» TASK STATEMENT:
Whenever a line below includes the string "データ収集と平行して解析を行い", show it.

Stored data entries:
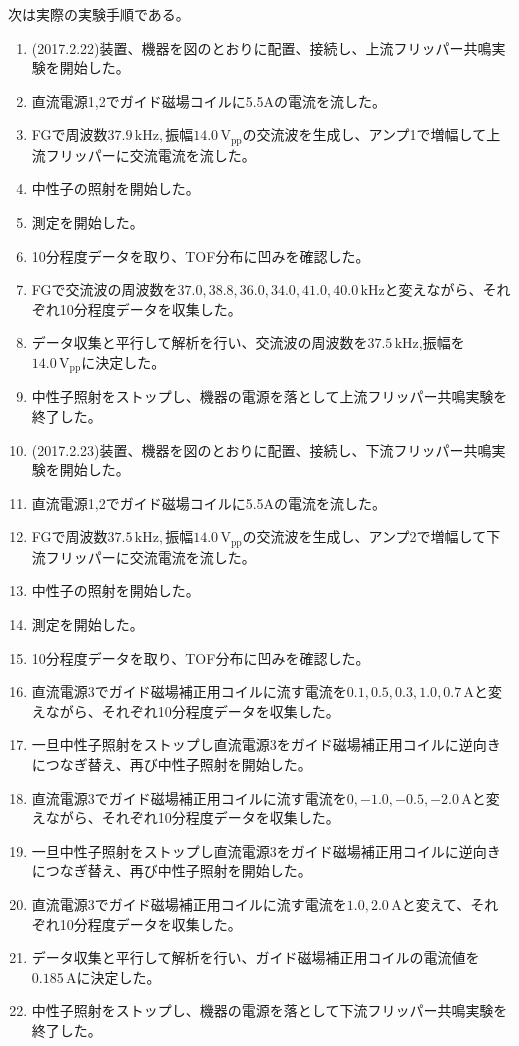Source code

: \newpage
次は実際の実験手順である。
\begin{enumerate}
\item (2017.2.22)装置、機器を図のとおりに配置、接続し、上流フリッパー共鳴実験を開始した。
\item 直流電源1,2でガイド磁場コイルに5.5Aの電流を流した。
\item FGで周波数$37.9\, \mathrm{kHz},振幅14.0\, \mathrm{V_{pp}}$の交流波を生成し、アンプ1で増幅して上流フリッパーに交流電流を流した。
\item 中性子の照射を開始した。
\item 測定を開始した。
\item 10分程度データを取り、TOF分布に凹みを確認した。
\item FGで交流波の周波数を$37.0,38.8,36.0,34.0,41.0,40.0 \, \mathrm{kHz}$と変えながら、それぞれ10分程度データを収集した。
\item データ収集と平行して解析を行い、交流波の周波数を$37.5\, \mathrm{kHz}$,振幅を$14.0\, \mathrm{V_{pp}}$に決定した。
\item 中性子照射をストップし、機器の電源を落として上流フリッパー共鳴実験を終了した。
\item (2017.2.23)装置、機器を図のとおりに配置、接続し、下流フリッパー共鳴実験を開始した。
\item 直流電源1,2でガイド磁場コイルに5.5Aの電流を流した。
\item FGで周波数$37.5\, \mathrm{kHz},振幅14.0\, \mathrm{V_{pp}}$の交流波を生成し、アンプ2で増幅して下流フリッパーに交流電流を流した。
\item 中性子の照射を開始した。
\item 測定を開始した。
\item 10分程度データを取り、TOF分布に凹みを確認した。
\item 直流電源3でガイド磁場補正用コイルに流す電流を$0.1,0.5,0.3,1.0,0.7\,\mathrm{A}$と変えながら、それぞれ10分程度データを収集した。
\item 一旦中性子照射をストップし直流電源3をガイド磁場補正用コイルに逆向きにつなぎ替え、再び中性子照射を開始した。
\item 直流電源3でガイド磁場補正用コイルに流す電流を$0,-1.0,-0.5,-2.0\,\mathrm{A}$と変えながら、それぞれ10分程度データを収集した。
\item 一旦中性子照射をストップし直流電源3をガイド磁場補正用コイルに逆向きにつなぎ替え、再び中性子照射を開始した。
\item 直流電源3でガイド磁場補正用コイルに流す電流を$1.0,2.0\,\mathrm{A}$と変えて、それぞれ10分程度データを収集した。
\item データ収集と平行して解析を行い、ガイド磁場補正用コイルの電流値を$0.185\,\mathrm{A}$に決定した。
\item 中性子照射をストップし、機器の電源を落として下流フリッパー共鳴実験を終了した。
\end{enumerate}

» ANSWER TO THE EXERCISE:
\item データ収集と平行して解析を行い、交流波の周波数を$37.5\, \mathrm{kHz}$,振幅を$14.0\, \mathrm{V_{pp}}$に決定した。
\item データ収集と平行して解析を行い、ガイド磁場補正用コイルの電流値を$0.185\,\mathrm{A}$に決定した。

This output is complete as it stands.